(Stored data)
▬▬▬▬▬▬▬▬▬▬

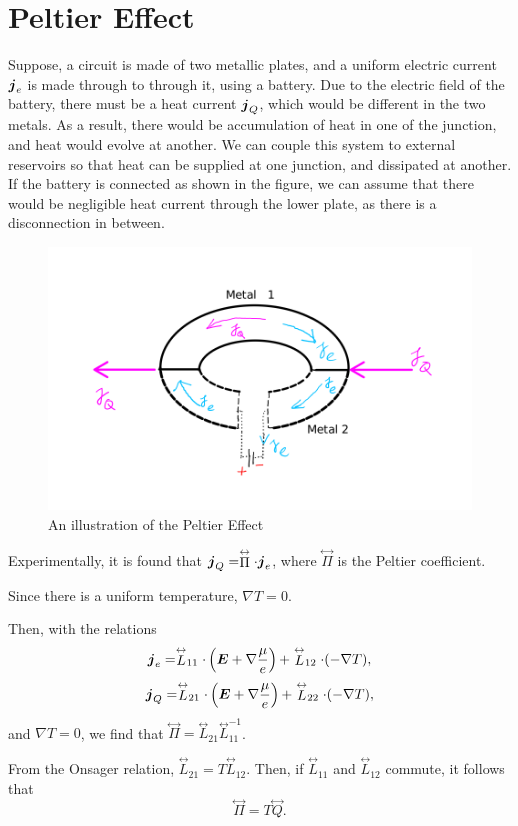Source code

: \documentclass{report}
\renewcommand\vec[1]{\ensuremath\boldsymbol{#1}} %
\begin{document}
\section{Peltier Effect}
Suppose, a circuit is made of two metallic plates, and a uniform electric current $\vec{j}_e$ is made through to through it, using a battery. Due to the electric field of the battery, there must be a heat current $\vec{j}_Q$, which would be different in the two metals. As a result, there would be accumulation of heat in one of the junction, and heat would evolve at another. We can couple this system to external reservoirs so that heat can be supplied at one junction, and dissipated at another. If the battery is connected as shown in the figure, we can assume that there would be negligible heat current through the lower plate, as there is a disconnection in between.
\begin{figure}[h!]
	\centering
	\includegraphics[width=0.7\linewidth]{peltier}
	\caption{An illustration of the Peltier Effect}
	\label{fig:peltier}
\end{figure}

Experimentally, it is found that $\vec{j}_Q = \stackrel{\leftrightarrow}{\Pi} \cdot \vec{j}_e$, where $\stackrel{\leftrightarrow}{\Pi}$ is the Peltier coefficient.

Since there is a uniform temperature, $\nabla T = 0$.

Then, with the relations $$\vec{j}_e = \stackrel{\leftrightarrow}{L}_{11} \cdot \left(\vec{E} + \nabla \frac{\mu}{e}\right) + \stackrel{\leftrightarrow}{L}_{12} \cdot (-\nabla{T}),$$  
$$\vec{j}_Q = \stackrel{\leftrightarrow}{L}_{21} \cdot \left(\vec{E} + \nabla \frac{\mu}{e}\right)  + \stackrel{\leftrightarrow}{L}_{22} \cdot (-\nabla{T}),$$ and $\nabla T = 0$, we find that $\stackrel{\leftrightarrow}{\Pi} =  \stackrel{\leftrightarrow}{L}_{21} {\stackrel{\leftrightarrow}{L}}^{-1}_{11}$.

From the Onsager relation, $\stackrel{\leftrightarrow}{L}_{21} = T \stackrel{\leftrightarrow}{L}_{12}$. Then, if $\stackrel{\leftrightarrow}{L}_{11}$ and $\stackrel{\leftrightarrow}{L}_{12}$ commute, it follows that $$\boxed{\stackrel{\leftrightarrow}{\Pi} =  T \stackrel{\leftrightarrow}{Q}}.$$
\end{document}

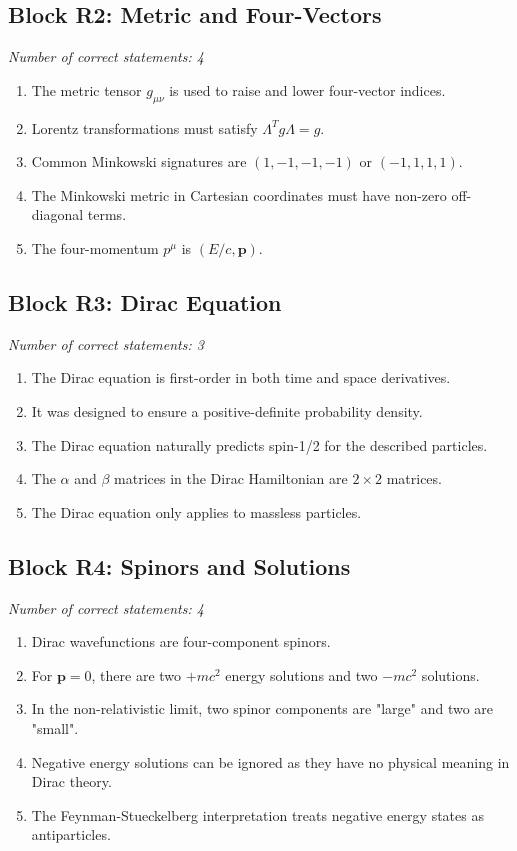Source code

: \documentclass[a4paper,12pt]{article}
\begin{document}
\subsection*{Block R2: Metric and Four-Vectors}
\textit{Number of correct statements: 4}
\begin{enumerate}[label=\roman*.]
    \item The metric tensor $g_{\mu\nu}$ is used to raise and lower four-vector indices.
    \item Lorentz transformations must satisfy $\Lambda^T g \Lambda = g$.
    \item Common Minkowski signatures are $(1, -1, -1, -1)$ or $(-1, 1, 1, 1)$.
    \item The Minkowski metric in Cartesian coordinates must have non-zero off-diagonal terms.
    \item The four-momentum $p^\mu$ is $(E/c, \mathbf{p})$.
\end{enumerate}

\subsection*{Block R3: Dirac Equation}
\textit{Number of correct statements: 3}
\begin{enumerate}[label=\roman*.]
    \item The Dirac equation is first-order in both time and space derivatives.
    \item It was designed to ensure a positive-definite probability density.
    \item The Dirac equation naturally predicts spin-1/2 for the described particles.
    \item The $\alpha$ and $\beta$ matrices in the Dirac Hamiltonian are $2 \times 2$ matrices.
    \item The Dirac equation only applies to massless particles.
\end{enumerate}

\subsection*{Block R4: Spinors and Solutions}
\textit{Number of correct statements: 4}
\begin{enumerate}[label=\roman*.]
    \item Dirac wavefunctions are four-component spinors.
    \item For $\mathbf{p}=0$, there are two $+mc^2$ energy solutions and two $-mc^2$ solutions.
    \item In the non-relativistic limit, two spinor components are "large" and two are "small".
    \item Negative energy solutions can be ignored as they have no physical meaning in Dirac theory.
    \item The Feynman-Stueckelberg interpretation treats negative energy states as antiparticles.
\end{enumerate}
\end{document}
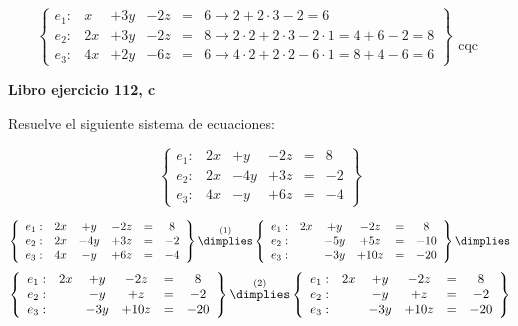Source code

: \documentclass[palatino,nosec]{Docencia}
\begin{document}
\begin{problem}
\[
\left\{\begin{array}{lccccl}
e_1: &x&+3y&-2z&=&6 \to 2+2·3-2 = 6\\
e_2: &2x&+3y&-2z&=&8 \to 2·2 + 2·3-2·1 = 4+6-2 = 8\\
e_3: &4x&+2y&-6z&=&6 \to 4·2+2·2-6·1 = 8+4-6 = 6  
\end{array}\right\} \begin{array}{c}\\\\\\\\\text{cqc}\end{array}
\]
\end{problem}


\newpage
\begin{problem}
\textbf{Libro ejercicio 112, c}

Resuelve el siguiente sistema de ecuaciones:

\[
\left\{\begin{array}{lccccc}
e_1: &	2x &	+	y &		- 2z &	= & 8 \\
e_2: &	2x &	-	4y &	+ 3z &	= & -2 \\
e_3: &	4x &	-	y &		+ 6z &	= & -4 
\end{array}\right\}
\]

\solution


\[
\left\{\begin{array}{lccccc}
e_1: &	2x &	+	y &		- 2z &	= & 8 \\
e_2: &	2x &	-	4y &	+ 3z &	= & -2 \\
e_3: &	4x &	-	y &		+ 6z &	= & -4 
\end{array}\right\}
\overset{(1)}{\dimplies}
\left\{\begin{array}{lccccc}
e_1: &	2x &	+	y &		- 2z &	= & 8 \\
e_2: &	   &	-	5y &	+ 5z &	= & -10\\
e_3: &	   &	-	3y &	+ 10z &	= & -20\\
\end{array}\right\}
\dimplies\]
\[
\left\{\begin{array}{lccccc}
e_1: &	2x &	+	y &		- 2z &	= & 8 \\
e_2: &	   &	-	y &		+  z &	= & -2\\
e_3: &	   &	-	3y &	+ 10z &	= & -20\\
\end{array}\right\}
\overset{(2)}{\dimplies}
\left\{\begin{array}{lccccc}
e_1: &	2x &	+	y &		- 2z &	= & 8 \\
e_2: &	   &	-	y &		+  z &	= & -2\\
e_3: &	   &	-	3y &	+ 10z &	= & -20\\
\end{array}\right\}
\]



\end{problem}
\end{document}
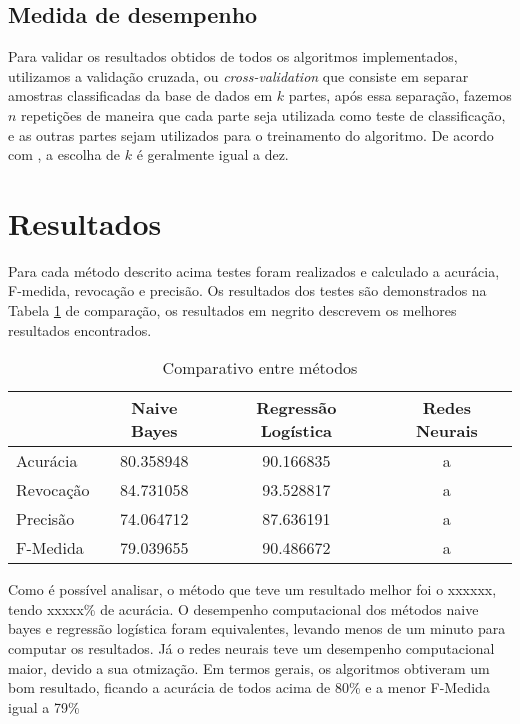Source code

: \documentclass[10pt, conference, compsocconf]{IEEEtran}
\begin{document}
\subsection{Medida de desempenho}
Para validar os resultados obtidos de todos os algoritmos implementados, utilizamos a validação cruzada, ou \textit{cross-validation} que consiste em separar amostras classificadas da base de dados em $k$ partes, após essa separação, fazemos $n$ repetições de maneira que cada parte seja utilizada como teste de classificação, e as outras partes sejam utilizados para o treinamento do algoritmo. De acordo com \cite{10}, a escolha de $k$ é geralmente igual a dez.

\section{Resultados}\label{resultados}
Para cada método descrito acima testes foram realizados e calculado a acurácia, F-medida, revocação e precisão. 
Os resultados dos testes são demonstrados na Tabela \ref{table:table_comparacao} de comparação, os resultados em negrito descrevem os melhores resultados encontrados.
\\
\begin{table}[!htpb]
\begin{small} 
\centering
\begin{tabular}{lccc}
\hline
                 & Naive Bayes & Regressão Logística  & Redes Neurais \\
\hline
Acurácia    & 80.358948  &90.166835 & a\\
Revocação & 84.731058  & 93.528817 &  a\\
Precisão    & 74.064712  & 87.636191 &   a\\
F-Medida   & 79.039655  & 90.486672  &a\\
\hline
\end{tabular}
\caption{Comparativo entre métodos}
\label{table:table_comparacao}
\end{small}
\end{table} 

Como é possível analisar, o método que teve um resultado melhor foi o xxxxxx, tendo xxxxx\% de acurácia. O desempenho computacional dos métodos naive bayes e regressão logística foram equivalentes, levando menos de um minuto para computar os resultados. Já o redes neurais teve um desempenho computacional maior, devido a sua otmização.
Em termos gerais, os algoritmos obtiveram um bom resultado, ficando a acurácia de todos acima de 80\% e a menor F-Medida igual a 79\%
\end{document}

▬▬▬▬▬▬▬▬▬▬

**WHAT THE TASK ASKS:**
Find the word "documentclass" in the records and pull out each line that has it.

**SOLUTION BELOW:**
: \documentclass{report}
: \documentclass[a4paper,12pt]{article}
: \documentclass[palatino,nosec]{Docencia}
: \documentclass[10pt, conference, compsocconf]{IEEEtran}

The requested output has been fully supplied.